▶ _EXERCISE GOAL_
Copy out exactly the stretch of the listing below that begins at the line containing "for Overworld Death](overworld.png?raw=true)" and ends at the line containing "<center><p>This repository is", and copy nothing outside it.

[RECORDED INFORMATION]

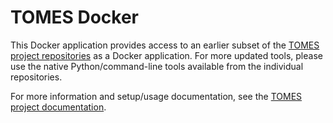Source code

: # TOMES Docker

This Docker application provides access to an earlier subset of the [TOMES project repositories](https://github.com/StateArchivesOfNorthCarolina?utf8=✓&q=tomes&type=public&language=) as a Docker application. For more updated tools, please use the native Python/command-line tools available from the individual repositories.

For more information and setup/usage documentation, see the [TOMES project documentation](https://github.com/StateArchivesOfNorthCarolina/tomes-project).
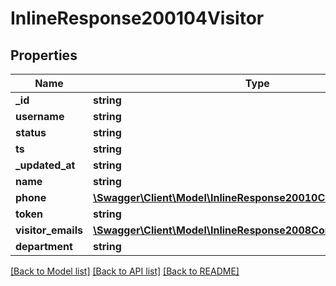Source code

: # InlineResponse200104Visitor

## Properties
Name | Type | Description | Notes
------------ | ------------- | ------------- | -------------
**_id** | **string** |  | [optional] 
**username** | **string** |  | [optional] 
**status** | **string** |  | [optional] 
**ts** | **string** |  | [optional] 
**_updated_at** | **string** |  | [optional] 
**name** | **string** |  | [optional] 
**phone** | [**\Swagger\Client\Model\InlineResponse20010ContactPhones[]**](InlineResponse20010ContactPhones.md) |  | [optional] 
**token** | **string** |  | [optional] 
**visitor_emails** | [**\Swagger\Client\Model\InlineResponse2008ContactVisitorEmails[]**](InlineResponse2008ContactVisitorEmails.md) |  | [optional] 
**department** | **string** |  | [optional] 

[[Back to Model list]](../../README.md#documentation-for-models) [[Back to API list]](../../README.md#documentation-for-api-endpoints) [[Back to README]](../../README.md)

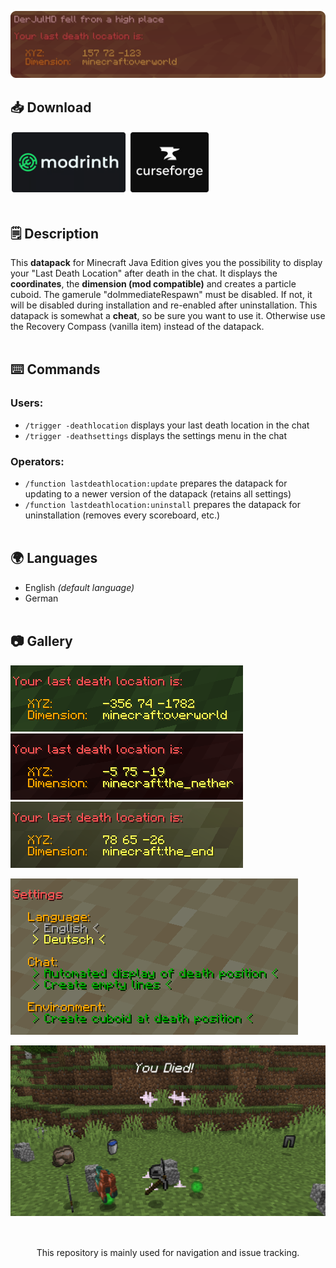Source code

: [![Last Death Location Banner](banner.png)](https://modrinth.com/datapack/last-death-location)

## 📥 Download
[<img src="modrinth.png" height="100">](https://modrinth.com/datapack/last-death-location)
[<img src="curseforge.png" height="100">](https://curseforge.com/minecraft/texture-packs/last-death-location)
<br></br>

## 🗒️ Description
This **datapack** for Minecraft Java Edition gives you the possibility to display your "Last Death Location" after death in the chat. It displays the **coordinates**, the **dimension (mod compatible)** and creates a particle cuboid. The gamerule "doImmediateRespawn" must be disabled. If not, it will be disabled during installation and re-enabled after uninstallation. This datapack is somewhat a **cheat**, so be sure you want to use it. Otherwise use the Recovery Compass (vanilla item) instead of the datapack.
<br/><br/>

## ⌨️ Commands
### Users:
- `/trigger -deathlocation` displays your last death location in the chat
- `/trigger -deathsettings` displays the settings menu in the chat
### Operators:
- `/function lastdeathlocation:update` prepares the datapack for updating to a newer version of the datapack (retains all settings)
- `/function lastdeathlocation:uninstall` prepares the datapack for uninstallation (removes every scoreboard, etc.)
<br/><br/>

## 🌍 Languages
- English *(default language)*
- German
<br/><br/>

## 📷 Gallery
![Message for Overworld Death](overworld.png?raw=true)
![Message for Nether Death](the_nether.png?raw=true)
![Message for End Death](the_end.png?raw=true)

![Settings Menu](settings.png?raw=true)

![Death Location](location.png?raw=true)
<br></br>

##
<center><p>This repository is mainly used for navigation and issue tracking.</p></center>
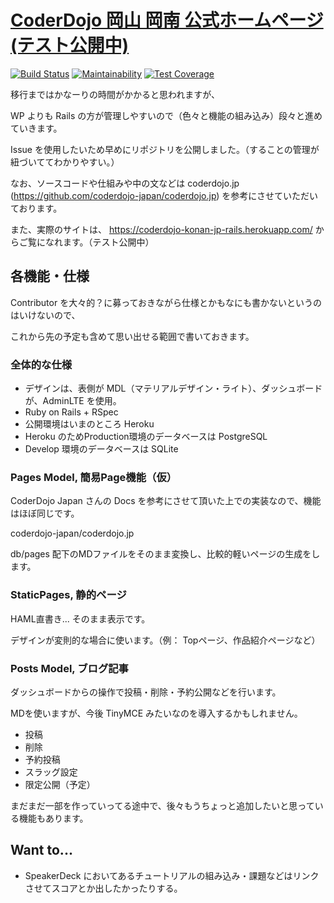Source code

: # [CoderDojo 岡山 岡南 公式ホームページ (テスト公開中)](https://coderdojo-konan-jp-rails.herokuapp.com/)

[![Build Status](https://travis-ci.org/CoderDojo-Konan-Okayama/coderdojo-konan.jp.svg?branch=master)](https://travis-ci.org/CoderDojo-Konan-Okayama/coderdojo-konan.jp)
[![Maintainability](https://api.codeclimate.com/v1/badges/5dc68bf422fb19f6c628/maintainability)](https://codeclimate.com/github/CoderDojo-Konan-Okayama/coderdojo-konan.jp/maintainability)
[![Test Coverage](https://api.codeclimate.com/v1/badges/5dc68bf422fb19f6c628/test_coverage)](https://codeclimate.com/github/CoderDojo-Konan-Okayama/coderdojo-konan.jp/test_coverage)

移行まではかなーりの時間がかかると思われますが、

WP よりも Rails の方が管理しやすいので（色々と機能の組み込み）段々と進めていきます。

Issue を使用したいため早めにリポジトリを公開しました。（することの管理が紐づいててわかりやすい。）

なお、ソースコードや仕組みや中の文などは coderdojo.jp (https://github.com/coderdojo-japan/coderdojo.jp) を参考にさせていただいております。

また、実際のサイトは、 https://coderdojo-konan-jp-rails.herokuapp.com/ からご覧になれます。（テスト公開中）


## 各機能・仕様

Contributor を大々的？に募っておきながら仕様とかもなにも書かないというのはいけないので、

これから先の予定も含めて思い出せる範囲で書いておきます。

### 全体的な仕様

- デザインは、表側が MDL（マテリアルデザイン・ライト）、ダッシュボードが、AdminLTE を使用。
- Ruby on Rails + RSpec
- 公開環境はいまのところ Heroku
- Heroku のためProduction環境のデータベースは PostgreSQL
- Develop 環境のデータベースは SQLite

### Pages Model, 簡易Page機能（仮）

CoderDojo Japan さんの Docs を参考にさせて頂いた上での実装なので、機能はほぼ同じです。

coderdojo-japan/coderdojo.jp

db/pages 配下のMDファイルをそのまま変換し、比較的軽いページの生成をします。

### StaticPages, 静的ページ

HAML直書き... そのまま表示です。

デザインが変則的な場合に使います。（例： Topページ、作品紹介ページなど）

### Posts Model, ブログ記事

ダッシュボードからの操作で投稿・削除・予約公開などを行います。

MDを使いますが、今後 TinyMCE みたいなのを導入するかもしれません。

- 投稿
- 削除
- 予約投稿
- スラッグ設定
- 限定公開（予定）

まだまだ一部を作っていってる途中で、後々もうちょっと追加したいと思っている機能もあります。

## Want to...

- SpeakerDeck においてあるチュートリアルの組み込み・課題などはリンクさせてスコアとか出したかったりする。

[/RECORDED INFORMATION]

▶ _EXERCISE RESPONSE_
![Message for Overworld Death](overworld.png?raw=true)
![Message for Nether Death](the_nether.png?raw=true)
![Message for End Death](the_end.png?raw=true)

![Settings Menu](settings.png?raw=true)

![Death Location](location.png?raw=true)
<br></br>

##
<center><p>This repository is mainly used for navigation and issue tracking.</p></center>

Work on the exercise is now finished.